**** Records for the exercise ****

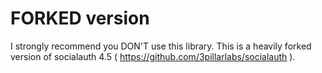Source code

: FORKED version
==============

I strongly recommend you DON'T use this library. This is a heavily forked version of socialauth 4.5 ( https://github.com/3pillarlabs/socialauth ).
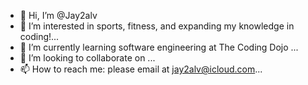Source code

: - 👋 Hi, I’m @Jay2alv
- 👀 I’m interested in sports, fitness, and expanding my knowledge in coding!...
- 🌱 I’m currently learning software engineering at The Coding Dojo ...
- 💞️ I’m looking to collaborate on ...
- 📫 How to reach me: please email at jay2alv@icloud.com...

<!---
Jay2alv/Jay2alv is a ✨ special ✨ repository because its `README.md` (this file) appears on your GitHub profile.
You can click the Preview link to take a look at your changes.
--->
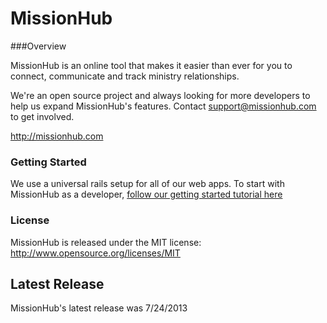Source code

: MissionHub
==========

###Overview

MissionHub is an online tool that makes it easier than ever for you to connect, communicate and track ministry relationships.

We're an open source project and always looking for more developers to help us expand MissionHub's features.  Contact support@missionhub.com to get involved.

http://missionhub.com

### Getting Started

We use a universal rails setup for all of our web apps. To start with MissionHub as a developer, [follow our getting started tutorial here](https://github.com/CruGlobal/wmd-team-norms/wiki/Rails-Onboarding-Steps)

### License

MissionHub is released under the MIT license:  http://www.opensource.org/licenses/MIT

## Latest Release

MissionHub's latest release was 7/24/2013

****
**** Records for the exercise ****

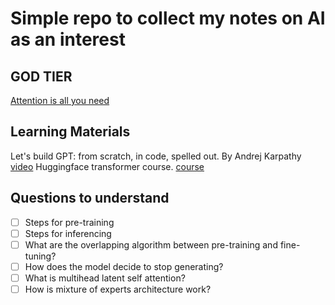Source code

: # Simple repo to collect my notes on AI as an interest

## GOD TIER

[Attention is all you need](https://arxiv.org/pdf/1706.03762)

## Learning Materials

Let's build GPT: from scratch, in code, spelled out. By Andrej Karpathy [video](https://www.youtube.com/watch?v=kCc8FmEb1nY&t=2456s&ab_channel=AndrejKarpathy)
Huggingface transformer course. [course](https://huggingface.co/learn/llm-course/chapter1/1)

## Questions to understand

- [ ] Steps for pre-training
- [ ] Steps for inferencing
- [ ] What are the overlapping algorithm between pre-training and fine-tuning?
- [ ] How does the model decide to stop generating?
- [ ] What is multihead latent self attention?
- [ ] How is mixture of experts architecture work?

****

Directions for this task. Once the lines containing "Steps" in the data above are counted, give the total by itself.

Result. 3